Private European collection, acquired from the above and thence by descent until 1997.
Sotheby's London, 2nd December 1997, lot 24.
Catalogue Note
As the figure is carved in the round, possibly not as a component of a stele or Buddhist triad group, and given iconographic details of divinity such as the usnisha and the specific mudra, an identification of the figure with Maitreya, the Buddha of the Future, who is typically dressed as a bodhisattva, is reasonable. A similar sandstone figure in the Osaka Municipal Art Museum, with a halo but with much simpler jewellery, was included in the Museum's exhibition Chinese Buddhist Stone Sculpture: Veneration of the Sublime, Osaka, 1995, cat.no.118, and is illustrated again in Matsubara Saburo, Chûgoku bukky?chôkoku shiron, Tokyo, 1995, vol.2, pl.579b.

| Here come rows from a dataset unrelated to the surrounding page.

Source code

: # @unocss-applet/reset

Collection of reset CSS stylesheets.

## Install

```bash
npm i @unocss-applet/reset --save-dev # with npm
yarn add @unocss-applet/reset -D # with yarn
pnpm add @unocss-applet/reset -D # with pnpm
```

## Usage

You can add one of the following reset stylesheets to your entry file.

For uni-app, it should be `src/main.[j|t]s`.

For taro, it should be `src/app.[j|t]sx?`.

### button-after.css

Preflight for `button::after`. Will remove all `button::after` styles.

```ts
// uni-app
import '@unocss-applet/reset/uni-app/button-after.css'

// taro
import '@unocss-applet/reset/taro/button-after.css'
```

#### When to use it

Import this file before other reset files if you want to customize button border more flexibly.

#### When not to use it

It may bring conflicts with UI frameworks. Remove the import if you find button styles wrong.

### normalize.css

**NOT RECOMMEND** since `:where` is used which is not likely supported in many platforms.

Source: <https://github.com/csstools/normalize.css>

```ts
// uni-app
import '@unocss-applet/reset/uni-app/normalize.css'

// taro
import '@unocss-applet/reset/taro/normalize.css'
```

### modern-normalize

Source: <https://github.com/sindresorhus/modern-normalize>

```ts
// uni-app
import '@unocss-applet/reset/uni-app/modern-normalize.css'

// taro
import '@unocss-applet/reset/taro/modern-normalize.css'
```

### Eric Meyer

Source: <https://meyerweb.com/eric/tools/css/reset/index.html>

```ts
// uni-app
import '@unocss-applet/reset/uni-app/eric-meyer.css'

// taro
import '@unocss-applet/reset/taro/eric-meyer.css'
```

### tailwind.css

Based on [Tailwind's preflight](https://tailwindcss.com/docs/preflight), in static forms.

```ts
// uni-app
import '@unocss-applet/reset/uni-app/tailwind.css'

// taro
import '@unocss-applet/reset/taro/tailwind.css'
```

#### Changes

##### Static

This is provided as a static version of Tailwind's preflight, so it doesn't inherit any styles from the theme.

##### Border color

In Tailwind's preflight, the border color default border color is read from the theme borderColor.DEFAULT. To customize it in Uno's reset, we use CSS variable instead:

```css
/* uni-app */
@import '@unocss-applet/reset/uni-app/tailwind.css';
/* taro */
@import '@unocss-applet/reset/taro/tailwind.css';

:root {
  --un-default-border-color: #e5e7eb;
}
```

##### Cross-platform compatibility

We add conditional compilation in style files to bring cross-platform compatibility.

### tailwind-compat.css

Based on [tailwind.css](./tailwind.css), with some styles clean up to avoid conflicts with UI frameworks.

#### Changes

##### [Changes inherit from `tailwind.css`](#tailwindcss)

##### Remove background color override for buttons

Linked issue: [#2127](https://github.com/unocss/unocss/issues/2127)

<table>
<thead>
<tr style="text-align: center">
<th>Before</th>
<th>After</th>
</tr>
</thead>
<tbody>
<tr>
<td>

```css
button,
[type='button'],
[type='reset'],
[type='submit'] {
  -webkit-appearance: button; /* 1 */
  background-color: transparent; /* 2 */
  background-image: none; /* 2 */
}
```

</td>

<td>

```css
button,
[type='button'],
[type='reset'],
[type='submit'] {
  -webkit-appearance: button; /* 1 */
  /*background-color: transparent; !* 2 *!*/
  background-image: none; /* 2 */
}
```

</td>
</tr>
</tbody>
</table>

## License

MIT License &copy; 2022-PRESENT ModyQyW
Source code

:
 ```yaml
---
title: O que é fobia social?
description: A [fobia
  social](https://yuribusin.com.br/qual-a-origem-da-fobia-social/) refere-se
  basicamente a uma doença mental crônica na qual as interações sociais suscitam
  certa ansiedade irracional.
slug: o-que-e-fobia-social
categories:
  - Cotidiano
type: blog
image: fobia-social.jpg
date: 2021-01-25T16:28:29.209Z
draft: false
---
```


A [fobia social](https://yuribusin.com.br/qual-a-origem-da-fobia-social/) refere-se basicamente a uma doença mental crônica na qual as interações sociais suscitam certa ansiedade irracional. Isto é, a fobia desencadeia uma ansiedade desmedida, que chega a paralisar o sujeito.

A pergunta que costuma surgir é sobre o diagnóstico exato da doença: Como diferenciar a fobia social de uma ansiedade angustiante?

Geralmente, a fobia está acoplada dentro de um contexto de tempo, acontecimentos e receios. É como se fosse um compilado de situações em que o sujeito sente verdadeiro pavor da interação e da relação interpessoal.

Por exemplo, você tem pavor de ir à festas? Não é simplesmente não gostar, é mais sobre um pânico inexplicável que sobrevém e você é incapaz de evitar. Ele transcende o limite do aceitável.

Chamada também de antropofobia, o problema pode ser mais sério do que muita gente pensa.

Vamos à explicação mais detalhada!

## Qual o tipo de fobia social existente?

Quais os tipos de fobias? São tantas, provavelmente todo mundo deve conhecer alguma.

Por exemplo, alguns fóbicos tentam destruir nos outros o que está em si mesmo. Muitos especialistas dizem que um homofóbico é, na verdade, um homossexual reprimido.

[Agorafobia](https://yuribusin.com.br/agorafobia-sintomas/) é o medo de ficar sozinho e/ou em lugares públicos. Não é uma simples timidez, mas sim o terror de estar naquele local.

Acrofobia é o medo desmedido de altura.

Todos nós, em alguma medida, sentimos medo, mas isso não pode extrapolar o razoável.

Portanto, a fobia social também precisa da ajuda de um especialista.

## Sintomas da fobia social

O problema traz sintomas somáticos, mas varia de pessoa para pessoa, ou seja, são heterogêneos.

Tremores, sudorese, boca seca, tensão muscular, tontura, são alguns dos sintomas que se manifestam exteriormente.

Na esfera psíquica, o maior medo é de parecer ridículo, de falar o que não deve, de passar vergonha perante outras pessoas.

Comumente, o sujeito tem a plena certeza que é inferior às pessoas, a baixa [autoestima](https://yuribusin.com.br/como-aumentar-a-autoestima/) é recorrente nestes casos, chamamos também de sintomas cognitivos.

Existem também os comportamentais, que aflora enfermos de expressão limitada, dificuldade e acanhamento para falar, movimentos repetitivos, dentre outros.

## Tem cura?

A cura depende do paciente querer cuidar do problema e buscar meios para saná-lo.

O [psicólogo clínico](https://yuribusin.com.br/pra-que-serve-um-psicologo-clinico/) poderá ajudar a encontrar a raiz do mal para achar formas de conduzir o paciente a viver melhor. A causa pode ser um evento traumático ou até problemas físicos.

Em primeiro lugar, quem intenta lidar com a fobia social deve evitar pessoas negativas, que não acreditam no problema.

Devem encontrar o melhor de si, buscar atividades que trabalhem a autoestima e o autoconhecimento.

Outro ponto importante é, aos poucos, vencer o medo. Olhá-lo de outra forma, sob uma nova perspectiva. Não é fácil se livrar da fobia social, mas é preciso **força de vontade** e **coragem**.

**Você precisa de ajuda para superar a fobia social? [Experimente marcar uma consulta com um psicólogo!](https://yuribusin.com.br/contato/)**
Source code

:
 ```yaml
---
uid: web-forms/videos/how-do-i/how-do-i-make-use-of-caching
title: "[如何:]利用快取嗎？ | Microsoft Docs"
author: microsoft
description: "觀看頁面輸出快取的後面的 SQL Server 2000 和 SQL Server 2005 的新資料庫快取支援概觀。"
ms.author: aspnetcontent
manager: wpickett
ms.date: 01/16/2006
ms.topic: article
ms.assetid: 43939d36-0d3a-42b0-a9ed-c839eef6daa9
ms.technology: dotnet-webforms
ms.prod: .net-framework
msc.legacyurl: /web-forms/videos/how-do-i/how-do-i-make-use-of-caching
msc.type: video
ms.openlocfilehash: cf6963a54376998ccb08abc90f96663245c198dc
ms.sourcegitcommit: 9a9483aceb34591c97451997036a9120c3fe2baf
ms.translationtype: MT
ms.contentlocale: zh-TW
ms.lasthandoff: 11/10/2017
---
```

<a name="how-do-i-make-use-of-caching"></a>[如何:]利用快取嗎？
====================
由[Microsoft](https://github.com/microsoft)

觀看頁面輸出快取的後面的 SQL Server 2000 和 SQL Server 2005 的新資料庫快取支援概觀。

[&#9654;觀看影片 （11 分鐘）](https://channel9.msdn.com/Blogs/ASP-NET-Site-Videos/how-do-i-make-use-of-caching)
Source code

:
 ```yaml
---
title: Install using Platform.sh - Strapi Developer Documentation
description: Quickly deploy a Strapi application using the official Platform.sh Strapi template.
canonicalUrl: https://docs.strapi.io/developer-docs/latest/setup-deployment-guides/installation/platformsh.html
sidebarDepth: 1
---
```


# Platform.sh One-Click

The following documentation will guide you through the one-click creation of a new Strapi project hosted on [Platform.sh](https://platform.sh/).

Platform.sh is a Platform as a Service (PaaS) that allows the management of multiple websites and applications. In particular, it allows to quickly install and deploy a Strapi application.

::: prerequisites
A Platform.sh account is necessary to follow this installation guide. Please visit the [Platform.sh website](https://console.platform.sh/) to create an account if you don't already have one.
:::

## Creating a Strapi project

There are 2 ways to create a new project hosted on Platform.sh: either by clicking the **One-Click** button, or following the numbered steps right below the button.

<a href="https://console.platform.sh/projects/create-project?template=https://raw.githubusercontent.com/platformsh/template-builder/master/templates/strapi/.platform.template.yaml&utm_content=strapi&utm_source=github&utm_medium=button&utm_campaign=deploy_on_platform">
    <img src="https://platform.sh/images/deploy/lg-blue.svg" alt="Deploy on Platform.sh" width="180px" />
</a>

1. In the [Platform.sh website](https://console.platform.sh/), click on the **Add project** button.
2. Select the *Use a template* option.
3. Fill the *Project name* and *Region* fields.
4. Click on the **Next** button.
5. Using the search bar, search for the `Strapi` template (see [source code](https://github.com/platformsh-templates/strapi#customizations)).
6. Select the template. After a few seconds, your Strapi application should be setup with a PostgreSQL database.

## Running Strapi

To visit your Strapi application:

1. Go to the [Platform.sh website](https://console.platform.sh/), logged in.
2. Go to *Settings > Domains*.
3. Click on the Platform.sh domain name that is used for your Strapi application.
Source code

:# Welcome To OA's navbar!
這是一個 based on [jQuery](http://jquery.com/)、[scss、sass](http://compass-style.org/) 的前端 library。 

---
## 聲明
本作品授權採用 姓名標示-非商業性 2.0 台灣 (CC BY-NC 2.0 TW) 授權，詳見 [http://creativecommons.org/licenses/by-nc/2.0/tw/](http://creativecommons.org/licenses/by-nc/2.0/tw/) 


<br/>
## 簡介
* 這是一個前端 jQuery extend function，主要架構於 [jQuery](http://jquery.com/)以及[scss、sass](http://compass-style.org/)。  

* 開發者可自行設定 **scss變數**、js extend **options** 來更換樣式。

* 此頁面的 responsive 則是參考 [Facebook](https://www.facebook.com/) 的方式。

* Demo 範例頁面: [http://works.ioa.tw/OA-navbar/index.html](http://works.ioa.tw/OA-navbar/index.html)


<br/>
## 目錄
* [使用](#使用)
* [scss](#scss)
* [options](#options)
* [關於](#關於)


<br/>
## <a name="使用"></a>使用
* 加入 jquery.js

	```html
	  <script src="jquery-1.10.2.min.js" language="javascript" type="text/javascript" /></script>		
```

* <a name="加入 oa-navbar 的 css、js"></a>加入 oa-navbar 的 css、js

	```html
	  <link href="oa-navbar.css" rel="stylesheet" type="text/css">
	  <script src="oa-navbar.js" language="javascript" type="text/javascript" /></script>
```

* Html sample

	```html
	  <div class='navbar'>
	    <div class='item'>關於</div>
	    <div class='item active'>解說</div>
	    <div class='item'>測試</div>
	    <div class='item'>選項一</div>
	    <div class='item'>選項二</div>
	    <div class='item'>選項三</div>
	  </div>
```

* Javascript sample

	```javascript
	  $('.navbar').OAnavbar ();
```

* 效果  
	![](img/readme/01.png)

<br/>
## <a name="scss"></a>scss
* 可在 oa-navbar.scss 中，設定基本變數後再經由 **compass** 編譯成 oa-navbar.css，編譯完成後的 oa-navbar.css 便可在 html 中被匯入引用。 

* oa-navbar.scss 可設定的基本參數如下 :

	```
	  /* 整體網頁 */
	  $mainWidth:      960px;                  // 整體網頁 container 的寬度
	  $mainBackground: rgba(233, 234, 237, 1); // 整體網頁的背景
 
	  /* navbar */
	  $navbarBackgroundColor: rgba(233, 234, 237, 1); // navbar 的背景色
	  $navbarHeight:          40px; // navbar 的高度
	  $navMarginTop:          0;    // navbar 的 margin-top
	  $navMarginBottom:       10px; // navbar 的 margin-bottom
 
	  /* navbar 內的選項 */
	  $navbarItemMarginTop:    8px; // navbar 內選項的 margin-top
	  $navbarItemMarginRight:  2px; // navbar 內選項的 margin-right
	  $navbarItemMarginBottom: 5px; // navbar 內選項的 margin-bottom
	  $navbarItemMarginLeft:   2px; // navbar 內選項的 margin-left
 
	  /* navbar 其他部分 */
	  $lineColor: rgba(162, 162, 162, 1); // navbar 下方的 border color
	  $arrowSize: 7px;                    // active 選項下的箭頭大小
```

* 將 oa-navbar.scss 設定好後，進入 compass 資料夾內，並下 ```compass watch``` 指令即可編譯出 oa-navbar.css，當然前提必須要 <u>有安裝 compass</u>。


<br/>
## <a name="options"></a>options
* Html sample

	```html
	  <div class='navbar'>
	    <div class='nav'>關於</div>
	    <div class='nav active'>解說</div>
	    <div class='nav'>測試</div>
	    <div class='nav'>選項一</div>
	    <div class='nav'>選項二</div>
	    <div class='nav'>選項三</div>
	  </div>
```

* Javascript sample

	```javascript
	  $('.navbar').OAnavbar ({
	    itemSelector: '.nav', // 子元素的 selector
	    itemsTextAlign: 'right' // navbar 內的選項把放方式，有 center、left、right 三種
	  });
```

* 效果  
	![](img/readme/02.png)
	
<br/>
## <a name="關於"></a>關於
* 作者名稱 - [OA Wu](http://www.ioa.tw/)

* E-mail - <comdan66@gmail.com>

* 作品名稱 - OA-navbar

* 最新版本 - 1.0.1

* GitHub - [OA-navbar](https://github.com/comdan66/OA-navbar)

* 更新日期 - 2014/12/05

Compare also a somewhat larger stele of related type but with different facial expression, in the Poly Art Museum, Beijing, published in Baoli cang zhen: Shi ke fojiao zao xiang jingpin xuan, Guangzhou, 2000, pp.168-173. Various details on the present figure, such as the knotted-bows in the central ribbons on the front and back of the skirts, the articulation of the crown and the looping jeweled scarves, appear to be derived from Northern Qi bodhisattvas of slightly more elongated proportions, such as a figure in the Reitberg Museum, Zurich, illustrated by Siren, Chinese Sculptures in the von der Heydt Collection, Zurich, 1959, no.27, and another formerly in the Earl Morse Collection, exhibited Eskenazi Ltd., Ancient Chinese Sculpture from the Alsdorf Collection and others, London, 1990, no.5, previously sold, Parke-Bernet Galleries, May 27, 1944, lot 819. Osvald Siren notes op.cit., p.94, the likely Shanxi province origin of the von der Heydt figure, and compare also p.112, nos.38 & 39, two sandstone heads from the Tianlongshan complex.